50. We have looked across the needs and we think the IRP based its view on what the evidence showed. We have considered if the IRP did misinterpret Mr J’s needs because of the level of care he was getting. We think the IRP correctly applied this principle. The IRP has detailed in its report the level of care Mr J needed in each domain and how the care he was getting met this need. It had to do this to properly consider his needs. It also considered the level of skill needed to provide the care under the complexity characteristic. But we understand Mrs J’s concern is that the IRP downgraded his needs because he was being cared for in a home where the staff were specially trained and skilled in looking after people with dementia.
51. There is no sign that the IRP said any of his needs were lower than they should have been because of how the carers met them. As we have set out above, we think the IRP weighted each disputed domain in line with the evidence available to it. We have seen no sign of a failing in how the IRP considered the well managed needs principle.
Did the IRP apply the eligibility tests properly and reach an evidence-based conclusion about them?
52. Mrs J disagrees with how the IRP considered the four key characteristics, which it used to decide whether Mr J had a primary health need. He believes the IRP was wrong to say there was no evidence her husband had a primary health need.

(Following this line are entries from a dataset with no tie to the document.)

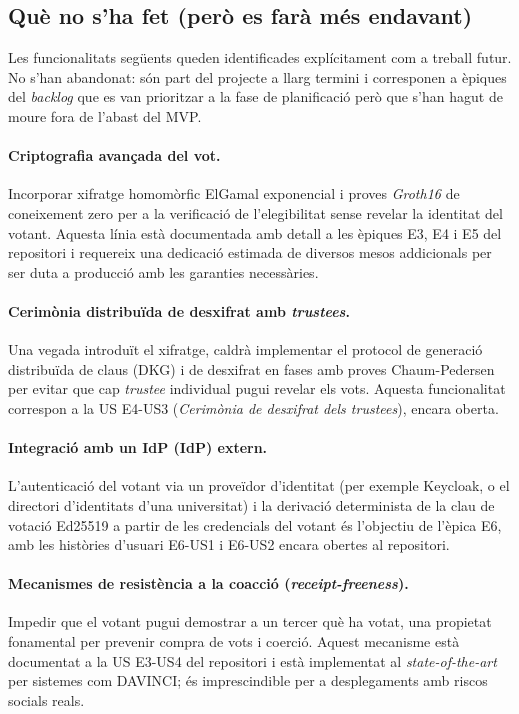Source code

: \subsection{Què no s'ha fet (però es farà més endavant)}

Les funcionalitats següents queden identificades explícitament com a
treball futur. No s'han abandonat: són part del projecte a llarg
termini i corresponen a èpiques del \emph{backlog} que es van
prioritzar a la fase de planificació però que s'han hagut de moure
fora de l'abast del \ac{MVP}.

\paragraph{Criptografia avançada del vot.} Incorporar xifratge
homomòrfic ElGamal exponencial \cite{adida2008helios} i proves
\emph{Groth16} de coneixement zero \cite{cortier2019belenios} per a la
verificació de l'elegibilitat sense revelar la identitat del votant.
Aquesta línia està documentada amb detall a les èpiques E3, E4 i E5
del repositori \cite{demochainrepo} i requereix una dedicació
estimada de diversos mesos addicionals per ser duta a producció amb
les garanties necessàries.

\paragraph{Cerimònia distribuïda de desxifrat amb \emph{trustees}.}
Una vegada introduït el xifratge, caldrà implementar el protocol de
generació distribuïda de claus (DKG) i de desxifrat en fases amb
proves Chaum-Pedersen per evitar que cap \emph{trustee} individual
pugui revelar els vots. Aquesta funcionalitat correspon a la
\ac{US} E4-US3 (\emph{Cerimònia de desxifrat dels trustees}), encara
oberta.

\paragraph{Integració amb un \acl{IdP} (\ac{IdP}) extern.}
L'autenticació del votant via un proveïdor d'identitat (per exemple
Keycloak, o el directori d'identitats d'una universitat) i la
derivació determinista de la clau de votació Ed25519 a partir de
les credencials del votant és l'objectiu de l'èpica E6, amb les
històries d'usuari E6-US1 i E6-US2 encara obertes al repositori.

\paragraph{Mecanismes de resistència a la coacció
(\emph{receipt-freeness}).} Impedir que el votant pugui demostrar a un
tercer què ha votat, una propietat fonamental per prevenir compra de
vots i coerció. Aquest mecanisme està documentat a la \ac{US} E3-US4
del repositori \cite{demochainrepo} i està implementat al
\emph{state-of-the-art} per sistemes com DAVINCI; és imprescindible
per a desplegaments amb riscos socials reals.

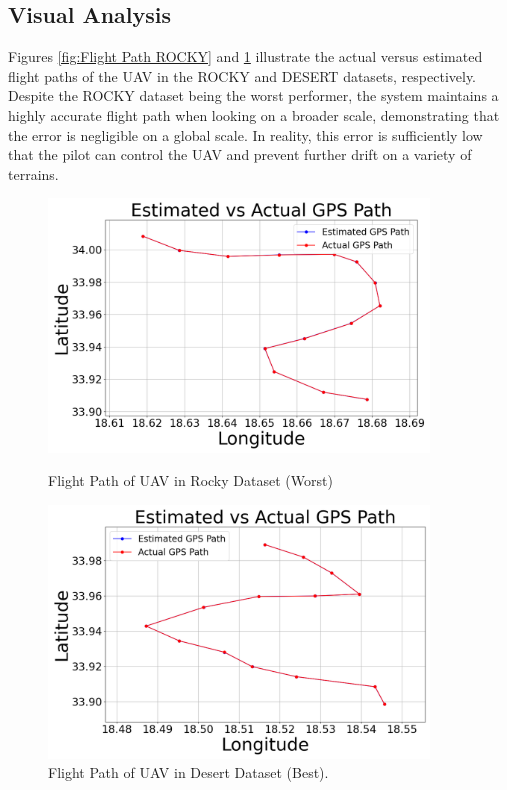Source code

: \subsection{Visual Analysis}

Figures \ref{fig:Flight Path ROCKY} and \ref{fig:Flight Path DESERT} illustrate the actual versus estimated flight paths of the UAV in the ROCKY and DESERT datasets, respectively. Despite the ROCKY dataset being the worst performer, the system maintains a highly accurate flight path when looking on a broader scale, demonstrating that the error is negligible on a global scale. In reality, this error is sufficiently low that the pilot can control the UAV and prevent further drift on a variety of terrains.

\begin{figure}[H]
    \centering
    \begin{minipage}{0.45\textwidth}
        \centering
        \includegraphics[width=0.9\textwidth]{./Chapter 5/GPSpaths/PathCity1.png}
        \caption{Flight Path of UAV in Rocky Dataset (Worst)}
        \label{fig:Flight Path ROCKY}
    \end{minipage}\hfill
    \begin{minipage}{0.45\textwidth}
        \centering
        \includegraphics[width=0.9\textwidth]{./Chapter 5/GPSpaths/PathCity2.png}
        \caption{Flight Path of UAV in Desert Dataset (Best).}
        \label{fig:Flight Path DESERT}
    \end{minipage}
\end{figure}



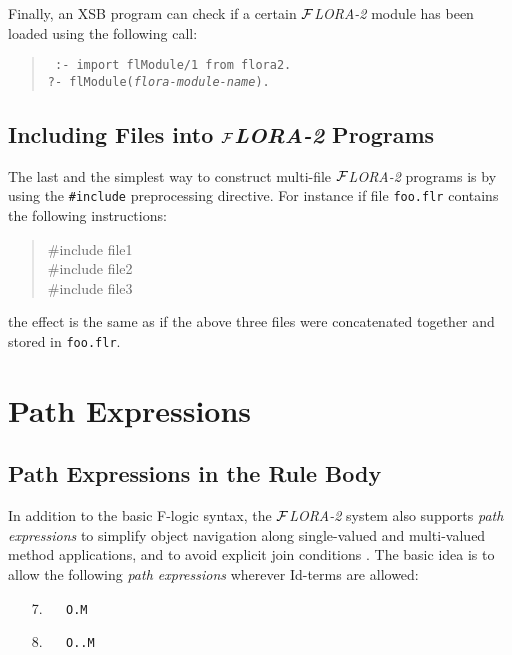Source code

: \documentclass[11pt]{article}
\newcommand{\FLORA}{{\mbox{${\cal F}${\small\it LORA}\rm\emph{-2}}}\xspace}
\newcommand{\fl}{\mbox{F-logic}\xspace}
\begin{document}
Finally, an XSB program can check if a certain \FLORA module has been
loaded using the following call:
\begin{quote}
 \tt
 :- import flModule/1 from flora2.\\
 ?- flModule({\it flora-module-name}).
\end{quote}


\subsection{Including Files into \FLORA Programs}

The last and the simplest way to construct multi-file \FLORA 
programs is by using the {\tt \#include} preprocessing directive.
For instance if file {\tt foo.flr} contains the following instructions:
\begin{quote}
  \#include file1 \\
  \#include file2\\
  \#include file3
\end{quote}
the effect is the same as if the above three files were concatenated
together and stored in {\tt foo.flr}.



\section{Path Expressions}\label{sec-pathexpr}

\subsection{Path Expressions in the Rule Body}


In addition to the basic \fl syntax, the \FLORA  system also supports
\emph{path expressions} to simplify object navigation along
single-valued and multi-valued method applications, and to avoid
explicit join conditions \cite{frohn-lausen-uphoff-VLDB-94}.  The
basic idea is to allow the following \emph{path expressions} wherever
Id-terms are allowed:

  \medskip

\begin{enumerate} 
\item[7.]\label{eq-path-fun} ~~ {\tt O.M}
\item[8.]\label{eq-path-set} ~~ {\tt O..M} 
\end{enumerate} \medskip
\end{document}
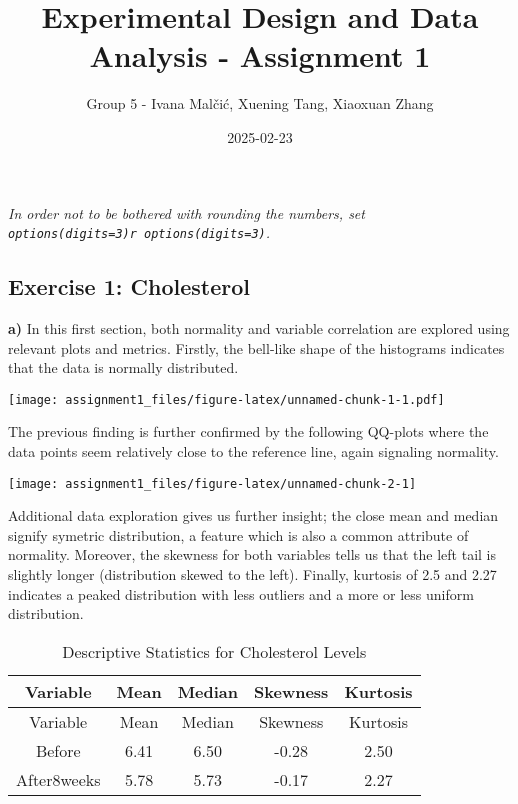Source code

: \documentclass[
]{article}
\title{Experimental Design and Data Analysis - Assignment 1}
\author{Group 5 - Ivana Malčić, Xuening Tang, Xiaoxuan Zhang}
\date{2025-02-23}
\begin{document}
\maketitle

\emph{In order not to be bothered with rounding the numbers, set
\texttt{options(digits=3)r\ options(digits=3)}.}

\subsection{Exercise 1: Cholesterol}\label{exercise-1-cholesterol}

\textbf{a)} In this first section, both normality and variable
correlation are explored using relevant plots and metrics. Firstly, the
bell-like shape of the histograms indicates that the data is normally
distributed.

\texttt{[image: assignment1\_files/figure-latex/unnamed-chunk-1-1.pdf]}

The previous finding is further confirmed by the following QQ-plots
where the data points seem relatively close to the reference line, again
signaling normality.

\begin{center}\texttt{[image: assignment1\_files/figure-latex/unnamed-chunk-2-1]} \end{center}

Additional data exploration gives us further insight; the close mean and
median signify symetric distribution, a feature which is also a common
attribute of normality. Moreover, the skewness for both variables tells
us that the left tail is slightly longer (distribution skewed to the
left). Finally, kurtosis of 2.5 and 2.27 indicates a peaked distribution
with less outliers and a more or less uniform distribution.

\begin{longtable}[]{@{}ccccc@{}}
\caption{Descriptive Statistics for Cholesterol Levels}\tabularnewline
\toprule\noalign{}
Variable & Mean & Median & Skewness & Kurtosis \\
\midrule\noalign{}
\endfirsthead
\toprule\noalign{}
Variable & Mean & Median & Skewness & Kurtosis \\
\midrule\noalign{}
\endhead
\bottomrule\noalign{}
\endlastfoot
Before & 6.41 & 6.50 & -0.28 & 2.50 \\
After8weeks & 5.78 & 5.73 & -0.17 & 2.27 \\
\end{longtable}
\end{document}
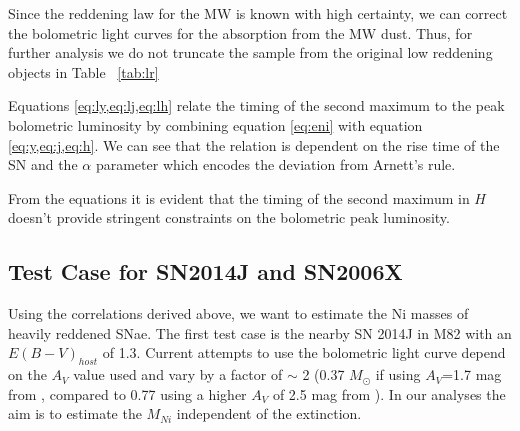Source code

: Since the reddening law for the MW is known with high certainty, we can correct the bolometric light curves for the absorption from the MW dust. Thus, for further analysis we do not truncate the sample from the original low reddening objects in Table ~\ref{tab:lr}

\iffalse
Using equations \eqref{eq:lin_t2} we can derive a relation between the luminosity at peak and the $t_2$
\begin{subequations}
\begin{multline}
\label{eq:ly}
L_{max}=\alpha*[(1.79 (\pm 0.32) X 10^{42} e^{-t_R/8.8}  \\ + 4.04 (\pm 0.7) X 10^{41} e^{-t_R/111.3})* t_2(Y) \\ 
 - (1.41 (\pm 0.73) X 10^{43} e^{-t_R/8.8} + 3.06 (\pm 1.66) X 10^{42} e^{-t_R/111.3})]
\end{multline}
\begin{multline}
\label{eq:lj}
L_{max}=\alpha*[(1.73 (\pm 0.26) X 10^{42} e^{-t_R/8.8}  \\ + 3.93 (\pm 0.55) X 10^{41} e^{-t_R/111.3})* t_2(J) \\
- (1.32 (\pm 0.66) X 10^{43} e^{-t_R/8.8} + 3.01 (\pm 1.43) X 10^{42} e^{-t_R/111.3})]
\end{multline}
\begin{multline}
\label{eq:lh}
L_{max}=\alpha*[(1.03 (\pm 0.48) X 10^{42} e^{-t_R/8.8} \\ + 2.31 (\pm 1.04) X 10^{41} e^{-t_R/111.3})* t_2(H) \\
- (7.92 (\pm 9.65) X 10^{42} e^{-t_R/8.8} + 1.61 (\pm 2.31) X 10^{42} e^{-t_R/111.3})]
\end{multline}
\end{subequations}
\fi
Equations \eqref{eq:ly,eq:lj,eq:lh} relate the timing of the second maximum to the peak bolometric luminosity by combining equation \eqref{eq:eni} with equation \eqref{eq:y,eq:j,eq:h}. We can see that the relation is dependent on the rise time of the SN and the $\alpha$ parameter which encodes the deviation from Arnett's rule.

From the equations it is evident that the timing of the second maximum in $H$ doesn't provide stringent constraints on the bolometric peak luminosity.



\subsection{Test Case for SN2014J and SN2006X}
Using the correlations derived above, we want to estimate the Ni masses of heavily reddened SNae. The first test case is the nearby SN 2014J in M82 with an $E(B-V)_{host}$ of 1.3. 
Current attempts to use the bolometric light curve depend on the $A_V$ value used and vary by a factor of $\sim$ 2
 (0.37 $M_{\odot}$ if using $A_V$=1.7 mag from \citet{Margutti2014}, compared to 0.77 using a higher $A_V$ of 2.5 mag from \citet{Goobar2014}).  In our analyses the aim is to 
 estimate the $M_{Ni}$ independent of the extinction.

53. The IRP said it did not decide that Mr J’s needs were beyond that which could be expected of a local authority.
54. Practice guidance three (PG3) in the National Framework sets out how to consider the key characteristics. These are the nature, intensity, complexity and unpredictability of the person’s needs. PG3 includes some questions for each characteristic to help guide them in how to think about it. But, the National Framework does not expect an organisation to strictly answer each question, they are guidelines.
55. Mrs J has not given specific reasons why she thinks Mr J had a primary health need, apart from the issues discussed above. We have looked at the IRP report. We can see it explained Mr J’s needs and how they interacted in detail for each characteristic. The report considered the questions for each characteristic as we would expect it to and provided a detailed explanation of why it made its decision.
56. We understand why Mrs J thinks her husband had a primary health need. He was clearly not well. When we weigh up the evidence, the records do not suggest that he had needs beyond those which could be provided by the local authority. It seems the IRP considered Mr J’s needs in the four characteristics in line with the National Framework. We have not seen a failing with this decision.